'Does your family have a succession plan?' This is one of the most common themes of research in respect of family businesses, and one of the most constant findings from these studies is that a sizeable number – getting close to a majority based on some reports – do not.
For those that do, the question of whether it has been written down and communicated to the rest of the family usually reveals very few have taken that additional step. With barely more than one in 10 family businesses making it to a third generation of ownership, it is worth thinking about how a family business can get succession right.
Think about it
The first crucial step to getting succession right is actually taking the time to think about succession and what it means for the family and whether it is something that the family wants – it should not be assumed that a family business should continue just because it has existed and endured. Part of the challenge internally should be ensuring that the next generation wants to be involved and take on the business.
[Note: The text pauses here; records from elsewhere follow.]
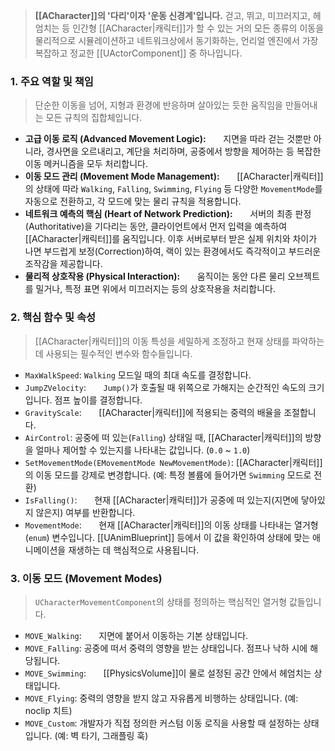 > **[[ACharacter]]의 '다리'이자 '운동 신경계'입니다.** 걷고, 뛰고, 미끄러지고, 헤엄치는 등 인간형 [[ACharacter|캐릭터]]가 할 수 있는 거의 모든 종류의 이동을 물리적으로 시뮬레이션하고 네트워크상에서 동기화하는, 언리얼 엔진에서 가장 복잡하고 정교한 [[UActorComponent]] 중 하나입니다.

### **1. 주요 역할 및 책임**
> 단순한 이동을 넘어, 지형과 환경에 반응하며 살아있는 듯한 움직임을 만들어내는 모든 규칙의 집합체입니다.
* **고급 이동 로직 (Advanced Movement Logic):**
      지면을 따라 걷는 것뿐만 아니라, 경사면을 오르내리고, 계단을 처리하며, 공중에서 방향을 제어하는 등 복잡한 이동 메커니즘을 모두 처리합니다.
* **이동 모드 관리 (Movement Mode Management):**
      [[ACharacter|캐릭터]]의 상태에 따라 `Walking`, `Falling`, `Swimming`, `Flying` 등 다양한 `MovementMode`를 자동으로 전환하고, 각 모드에 맞는 물리 규칙을 적용합니다.
* **네트워크 예측의 핵심 (Heart of Network Prediction):**
      서버의 최종 판정(Authoritative)을 기다리는 동안, 클라이언트에서 먼저 입력을 예측하여 [[ACharacter|캐릭터]]를 움직입니다. 이후 서버로부터 받은 실제 위치와 차이가 나면 부드럽게 보정(Correction)하여, 랙이 있는 환경에서도 즉각적이고 부드러운 조작감을 제공합니다.
* **물리적 상호작용 (Physical Interaction):**
      움직이는 동안 다른 물리 오브젝트를 밀거나, 특정 표면 위에서 미끄러지는 등의 상호작용을 처리합니다.

###  **2. 핵심 함수 및 속성**
> [[ACharacter|캐릭터]]의 이동 특성을 세밀하게 조정하고 현재 상태를 파악하는 데 사용되는 필수적인 변수와 함수들입니다.
* `MaxWalkSpeed`:
	`Walking` 모드일 때의 최대 속도를 결정합니다.
* `JumpZVelocity`:
      `Jump()`가 호출될 때 위쪽으로 가해지는 순간적인 속도의 크기입니다. 점프 높이를 결정합니다.
* `GravityScale`:
      [[ACharacter|캐릭터]]에 적용되는 중력의 배율을 조절합니다.
* `AirControl`:
	공중에 떠 있는(`Falling`) 상태일 때, [[ACharacter|캐릭터]]의 방향을 얼마나 제어할 수 있는지를 나타내는 값입니다. (`0.0` ~ `1.0`)
* `SetMovementMode(EMovementMode NewMovementMode)`:
	[[ACharacter|캐릭터]]의 이동 모드를 강제로 변경합니다. (예: 특정 볼륨에 들어가면 `Swimming` 모드로 전환)
* `IsFalling()`:
      현재 [[ACharacter|캐릭터]]가 공중에 떠 있는지(지면에 닿아있지 않은지) 여부를 반환합니다.
* `MovementMode`:
      현재 [[ACharacter|캐릭터]]의 이동 상태를 나타내는 열거형(`enum`) 변수입니다. [[UAnimBlueprint]] 등에서 이 값을 확인하여 상태에 맞는 애니메이션을 재생하는 데 핵심적으로 사용됩니다.

### **3. 이동 모드 (Movement Modes)**
> `UCharacterMovementComponent`의 상태를 정의하는 핵심적인 열거형 값들입니다.
* `MOVE_Walking`:
      지면에 붙어서 이동하는 기본 상태입니다.
* `MOVE_Falling`:
	공중에 떠서 중력의 영향을 받는 상태입니다. 점프나 낙하 시에 해당됩니다.
* `MOVE_Swimming`:
      [[PhysicsVolume]]이 물로 설정된 공간 안에서 헤엄치는 상태입니다.
* `MOVE_Flying`:
	중력의 영향을 받지 않고 자유롭게 비행하는 상태입니다. (예: noclip 치트)
* `MOVE_Custom`:
	개발자가 직접 정의한 커스텀 이동 로직을 사용할 때 설정하는 상태입니다. (예: 벽 타기, 그래플링 훅)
Taking the time to plan successfully consists of two elements:
- Deliberately marking time out of the calendar to consider – with independent support, which can be trusted non-executive, non-family directors, independent advisers or other people experienced in the family business world – what a plan should look like and to document this.
- Taking time to discuss the plan with the whole family, not just the members of family involved in the business or that are going to be involved in the business. There should be wide support and transparency about the plans to make it a successful succession.
The plan should be a living plan that is considered, revised and adapted as time goes by, and as circumstances may change. It would be a mistake to consider it a one-off exercise with a plan left in a drawer to be found and implemented at a later date.
The planning can take years to ensure the transition will be successful. In one of the more recent high-profile examples, it was reported that Marta Ortega Perez – who is taking over the family business most well-known for owning Zara – was prepared for more than a decade to take on the leadership role.
Other critical factors in managing a successful succession include:
- Bringing the family into the business early, if that is the plan.
This will give them time to learn about the business, the people that make up the business, the values and the culture and give them the chance to understand what makes the business on their own terms.
This will also allow them the time to build their own reputation within the business, so they have built trust and respect. When the time comes to be progressed, it does not look like an outsider with the right surname being parachuted in, but a trusted colleague who knows the business.
- Ignoring the surname in the workplace.
From a leader’s perspective as head of a family business, you should try to overcome any risk or perception that someone is in a role because of who they are. Every family member in the business should have a clear sense that they will be judged to the same standards or higher than other staff and that there will be no favours.
From a family member’s perspective, you need to show expertise and competence in the role and you need to be aware of the boundaries of your role in the workplace. I have heard of at least one business where, following succession, the first act taken was to remove family members from the business because they used their name to overstep their authority, demanded actions that countermanded more senior employees because of who they were and harmed the business culture and performance.